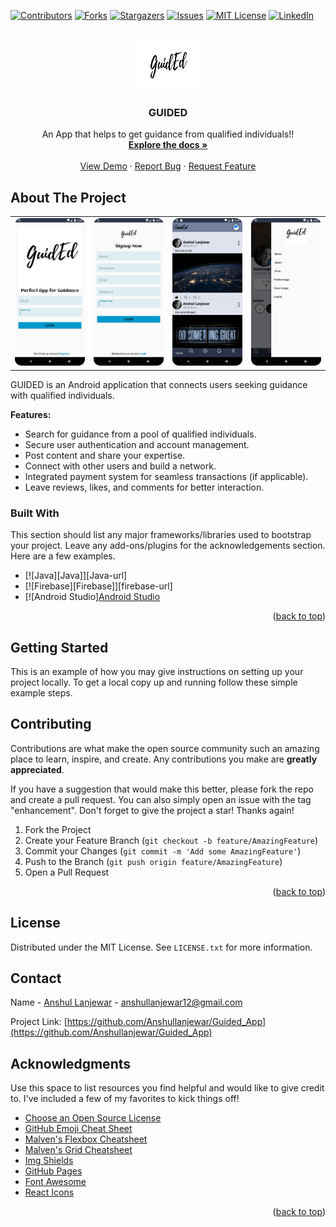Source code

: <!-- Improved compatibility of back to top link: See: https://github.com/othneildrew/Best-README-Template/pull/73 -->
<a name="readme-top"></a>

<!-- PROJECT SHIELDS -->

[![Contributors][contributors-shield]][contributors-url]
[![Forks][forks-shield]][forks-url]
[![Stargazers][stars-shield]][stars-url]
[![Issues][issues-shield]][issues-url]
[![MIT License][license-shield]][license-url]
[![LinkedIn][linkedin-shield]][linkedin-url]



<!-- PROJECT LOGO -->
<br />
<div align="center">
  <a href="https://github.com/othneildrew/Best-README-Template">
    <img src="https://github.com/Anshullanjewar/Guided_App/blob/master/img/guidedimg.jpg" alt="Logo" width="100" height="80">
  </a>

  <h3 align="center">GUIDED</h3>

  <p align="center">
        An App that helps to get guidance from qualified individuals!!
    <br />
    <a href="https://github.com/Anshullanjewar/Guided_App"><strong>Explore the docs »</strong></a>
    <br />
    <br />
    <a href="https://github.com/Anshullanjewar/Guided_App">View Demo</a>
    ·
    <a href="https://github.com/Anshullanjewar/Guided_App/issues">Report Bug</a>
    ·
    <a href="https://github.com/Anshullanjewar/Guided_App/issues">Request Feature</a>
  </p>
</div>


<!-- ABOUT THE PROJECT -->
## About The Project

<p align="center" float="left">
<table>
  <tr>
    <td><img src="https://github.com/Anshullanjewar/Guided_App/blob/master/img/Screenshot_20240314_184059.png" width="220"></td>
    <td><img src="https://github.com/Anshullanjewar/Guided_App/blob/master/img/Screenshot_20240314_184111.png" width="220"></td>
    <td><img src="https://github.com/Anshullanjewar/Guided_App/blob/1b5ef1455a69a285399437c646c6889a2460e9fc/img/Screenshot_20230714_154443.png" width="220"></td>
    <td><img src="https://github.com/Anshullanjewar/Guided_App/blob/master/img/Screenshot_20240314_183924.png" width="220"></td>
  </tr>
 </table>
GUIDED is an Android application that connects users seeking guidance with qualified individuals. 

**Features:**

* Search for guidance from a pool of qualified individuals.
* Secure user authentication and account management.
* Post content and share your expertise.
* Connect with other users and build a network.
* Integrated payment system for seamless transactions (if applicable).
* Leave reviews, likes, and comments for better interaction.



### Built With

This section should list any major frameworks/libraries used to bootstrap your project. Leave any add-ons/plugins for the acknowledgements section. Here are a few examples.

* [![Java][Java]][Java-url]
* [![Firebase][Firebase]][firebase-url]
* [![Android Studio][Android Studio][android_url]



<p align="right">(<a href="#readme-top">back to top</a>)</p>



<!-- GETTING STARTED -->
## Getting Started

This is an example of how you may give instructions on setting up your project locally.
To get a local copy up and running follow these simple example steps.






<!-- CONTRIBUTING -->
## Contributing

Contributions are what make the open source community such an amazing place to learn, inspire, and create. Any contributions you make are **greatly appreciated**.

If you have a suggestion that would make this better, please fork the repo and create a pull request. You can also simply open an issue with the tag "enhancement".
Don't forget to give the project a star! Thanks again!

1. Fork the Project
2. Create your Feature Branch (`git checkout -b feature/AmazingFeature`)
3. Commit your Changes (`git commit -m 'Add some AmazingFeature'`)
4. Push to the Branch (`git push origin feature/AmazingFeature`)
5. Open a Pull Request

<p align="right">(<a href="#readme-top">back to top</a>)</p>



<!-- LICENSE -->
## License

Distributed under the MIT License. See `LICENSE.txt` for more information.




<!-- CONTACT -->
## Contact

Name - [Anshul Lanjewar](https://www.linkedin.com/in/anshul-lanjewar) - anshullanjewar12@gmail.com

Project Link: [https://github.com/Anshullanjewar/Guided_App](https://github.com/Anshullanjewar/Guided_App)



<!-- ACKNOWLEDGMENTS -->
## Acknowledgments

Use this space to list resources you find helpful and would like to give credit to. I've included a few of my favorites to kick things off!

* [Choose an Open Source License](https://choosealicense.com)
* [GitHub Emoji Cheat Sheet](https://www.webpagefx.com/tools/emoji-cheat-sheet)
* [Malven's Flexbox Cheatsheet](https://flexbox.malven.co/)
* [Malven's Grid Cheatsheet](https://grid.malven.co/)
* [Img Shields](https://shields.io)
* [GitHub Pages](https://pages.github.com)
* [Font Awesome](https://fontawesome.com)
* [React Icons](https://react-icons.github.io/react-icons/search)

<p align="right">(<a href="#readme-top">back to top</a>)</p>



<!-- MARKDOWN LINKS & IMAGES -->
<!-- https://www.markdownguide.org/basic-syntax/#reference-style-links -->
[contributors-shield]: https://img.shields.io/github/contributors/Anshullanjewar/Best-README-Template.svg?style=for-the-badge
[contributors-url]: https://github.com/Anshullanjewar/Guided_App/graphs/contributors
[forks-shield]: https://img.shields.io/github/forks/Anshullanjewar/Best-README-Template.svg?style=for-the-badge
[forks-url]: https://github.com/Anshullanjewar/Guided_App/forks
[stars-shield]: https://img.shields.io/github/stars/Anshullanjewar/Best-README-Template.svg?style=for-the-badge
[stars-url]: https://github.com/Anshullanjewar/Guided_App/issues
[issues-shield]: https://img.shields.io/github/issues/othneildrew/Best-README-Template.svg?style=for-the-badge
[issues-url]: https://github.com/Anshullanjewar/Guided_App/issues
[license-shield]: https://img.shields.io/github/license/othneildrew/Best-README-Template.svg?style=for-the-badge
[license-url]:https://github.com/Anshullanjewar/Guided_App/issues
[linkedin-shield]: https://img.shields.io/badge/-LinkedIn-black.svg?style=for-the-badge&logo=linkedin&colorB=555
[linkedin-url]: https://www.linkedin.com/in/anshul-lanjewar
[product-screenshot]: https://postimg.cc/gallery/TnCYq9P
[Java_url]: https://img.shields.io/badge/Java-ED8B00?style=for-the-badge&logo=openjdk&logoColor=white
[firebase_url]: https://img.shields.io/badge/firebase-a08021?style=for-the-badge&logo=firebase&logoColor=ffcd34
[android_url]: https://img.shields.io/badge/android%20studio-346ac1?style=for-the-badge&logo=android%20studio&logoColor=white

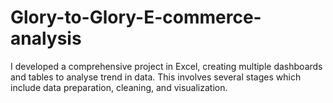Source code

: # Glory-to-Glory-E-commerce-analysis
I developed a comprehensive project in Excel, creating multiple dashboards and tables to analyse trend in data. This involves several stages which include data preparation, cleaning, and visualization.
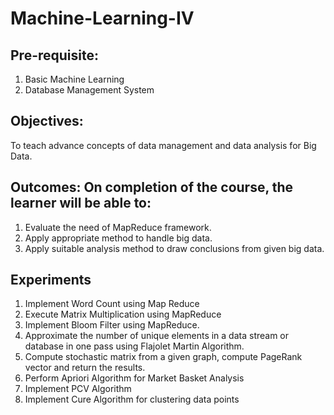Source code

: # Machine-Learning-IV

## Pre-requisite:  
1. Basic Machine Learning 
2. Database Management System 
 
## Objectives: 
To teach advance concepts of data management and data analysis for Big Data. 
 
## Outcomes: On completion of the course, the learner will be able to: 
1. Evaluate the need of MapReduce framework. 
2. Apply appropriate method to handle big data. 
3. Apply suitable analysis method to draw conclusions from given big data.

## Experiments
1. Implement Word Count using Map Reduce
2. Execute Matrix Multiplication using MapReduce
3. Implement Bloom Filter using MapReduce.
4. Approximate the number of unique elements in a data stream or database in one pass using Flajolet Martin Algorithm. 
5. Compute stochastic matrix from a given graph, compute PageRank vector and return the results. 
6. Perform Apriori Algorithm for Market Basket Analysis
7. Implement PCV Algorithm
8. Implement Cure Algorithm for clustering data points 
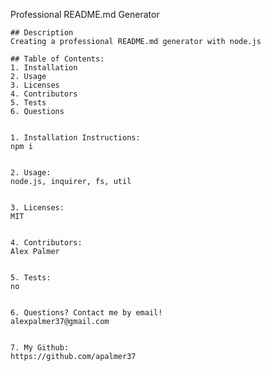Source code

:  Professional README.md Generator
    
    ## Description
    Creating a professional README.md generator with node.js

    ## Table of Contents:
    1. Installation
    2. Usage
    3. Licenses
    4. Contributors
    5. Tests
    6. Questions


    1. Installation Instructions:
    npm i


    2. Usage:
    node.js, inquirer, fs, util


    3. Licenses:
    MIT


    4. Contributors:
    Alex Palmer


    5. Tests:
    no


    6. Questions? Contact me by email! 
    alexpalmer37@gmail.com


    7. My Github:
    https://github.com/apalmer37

****************

Description of the task:
Each line in the listing where the word "guidance" is found is to be copied.

Your response:
        An App that helps to get guidance from qualified individuals!!
GUIDED is an Android application that connects users seeking guidance with qualified individuals. 
* Search for guidance from a pool of qualified individuals.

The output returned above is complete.